> _The task_
Word for word, set down every line of the entries below from the line with "- 6.2-ce-ga6 is preferred" to the line with "correct tomcat version", including both, and no other line.

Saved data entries

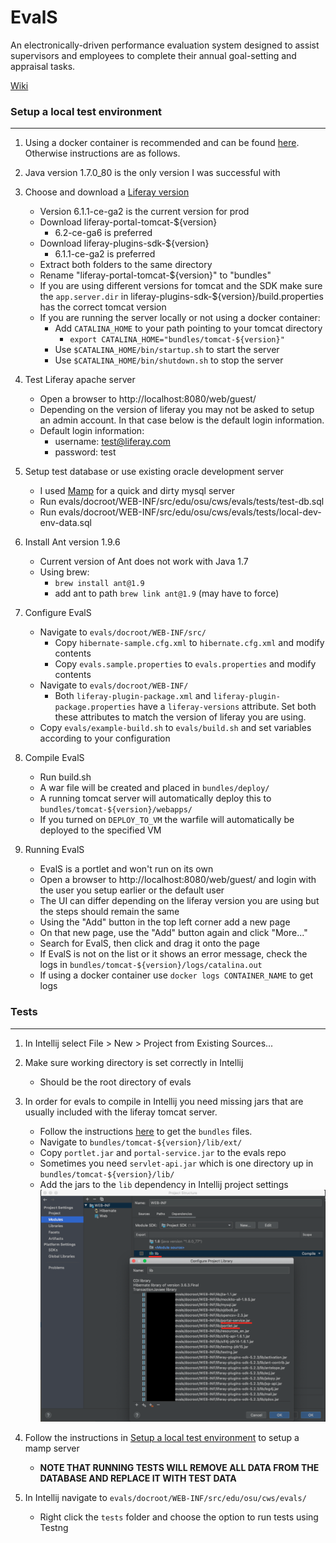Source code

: # EvalS
An electronically-driven performance evaluation system designed
to assist supervisors and employees to complete their annual
goal-setting and appraisal tasks.

[Wiki](https://wiki.library.oregonstate.edu/confluence/display/EVALS/EvalS+Home)

### Setup a local test environment
---
1. Using a docker container is recommended and can be found [here](https://github.sig.oregonstate.edu/ecs-data/ansible-private-roles/tree/master/roles/evals_liferay_server_setup). Otherwise instructions are as follows.

2. Java version 1.7.0_80 is the only version I was successful with

3. Choose and download a [Liferay version](https://sourceforge.net/projects/lportal/files/Liferay%20Portal/)
    - Version 6.1.1-ce-ga2 is the current version for prod
    - Download liferay-portal-tomcat-${version}
        - 6.2-ce-ga6 is preferred
    - Download liferay-plugins-sdk-${version}
        - 6.1.1-ce-ga2 is preferred
    - Extract both folders to the same directory
    - Rename "liferay-portal-tomcat-${version}" to "bundles"
    - If you are using different versions for tomcat and the SDK make sure the `app.server.dir` in
      liferay-plugins-sdk-${version}/build.properties has the correct tomcat version
    - If you are running the server locally or not using a docker container:
        - Add `CATALINA_HOME` to your path pointing to your tomcat directory
          - `export CATALINA_HOME="bundles/tomcat-${version}"`
        - Use `$CATALINA_HOME/bin/startup.sh` to start the server
        - Use `$CATALINA_HOME/bin/shutdown.sh` to stop the server

4. Test Liferay apache server
    - Open a browser to http://localhost:8080/web/guest/
    - Depending on the version of liferay you may not be asked to setup an admin account. In that case below is the default login information.
    - Default login information:
      - username: test@liferay.com
      - password: test

5. Setup test database or use existing oracle development server
    - I used [Mamp](https://www.mamp.info/en/) for a quick and dirty mysql server
    - Run evals/docroot/WEB-INF/src/edu/osu/cws/evals/tests/test-db.sql
    - Run evals/docroot/WEB-INF/src/edu/osu/cws/evals/tests/local-dev-env-data.sql

6. Install Ant version 1.9.6
    - Current version of Ant does not work with Java 1.7
    - Using brew:
        - `brew install ant@1.9`
        - add ant to path `brew link ant@1.9` (may have to force)

7. Configure EvalS
    - Navigate to `evals/docroot/WEB-INF/src/`
      - Copy `hibernate-sample.cfg.xml` to `hibernate.cfg.xml` and modify contents
      - Copy `evals.sample.properties` to `evals.properties` and modify contents
    - Navigate to `evals/docroot/WEB-INF/`
      - Both `liferay-plugin-package.xml` and `liferay-plugin-package.properties` have a `liferay-versions` attribute. Set both these attributes to match the version of liferay you are using.
    - Copy `evals/example-build.sh` to `evals/build.sh` and set variables according to your configuration


8. Compile EvalS
    - Run build.sh
    - A war file will be created and placed in `bundles/deploy/`
    - A running tomcat server will automatically deploy this to `bundles/tomcat-${version}/webapps/`
    - If you turned on `DEPLOY_TO_VM` the warfile will automatically be deployed to the specified VM

9. Running EvalS
    - EvalS is a portlet and won't run on its own
    - Open a browser to http://localhost:8080/web/guest/ and login with the user you setup earlier or the default user
    - The UI can differ depending on the liferay version you are using but the steps should remain the same
    - Using the "Add" button in the top left corner add a new page
    - On that new page, use the "Add" button again and click "More..."
    - Search for EvalS, then click and drag it onto the page
    - If EvalS is not on the list or it shows an error message, check the logs in `bundles/tomcat-${version}/logs/catalina.out`
    - If using a docker container use `docker logs CONTAINER_NAME` to get logs

### Tests
---

1. In Intellij select File > New > Project from Existing Sources...

2. Make sure working directory is set correctly in Intellij
    - Should be the root directory of evals

3. In order for evals to compile in Intellij you need missing jars that are usually included with the liferay tomcat server.
    - Follow the instructions [here](#setup-a-local-test-environment) to get the `bundles` files.
    - Navigate to `bundles/tomcat-${version}/lib/ext/`
    - Copy `portlet.jar` and `portal-service.jar` to the evals repo
    - Sometimes you need `servlet-api.jar` which is one directory up in `bundles/tomcat-${version}/lib/`
    - Add the jars to the `lib` dependency in Intellij project settings
    ![Image](images/intellij-test-lib.png)

4. Follow the instructions in [Setup a local test environment](#setup-a-local-test-environment) to setup a mamp server
    - **NOTE THAT RUNNING TESTS WILL REMOVE ALL DATA FROM THE DATABASE AND REPLACE IT WITH TEST DATA**

5. In Intellij navigate to `evals/docroot/WEB-INF/src/edu/osu/cws/evals/`
    - Right click the `tests` folder and choose the option to run tests using Testng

> _Task solution_
        - 6.2-ce-ga6 is preferred
    - Download liferay-plugins-sdk-${version}
        - 6.1.1-ce-ga2 is preferred
    - Extract both folders to the same directory
    - Rename "liferay-portal-tomcat-${version}" to "bundles"
    - If you are using different versions for tomcat and the SDK make sure the `app.server.dir` in
      liferay-plugins-sdk-${version}/build.properties has the correct tomcat version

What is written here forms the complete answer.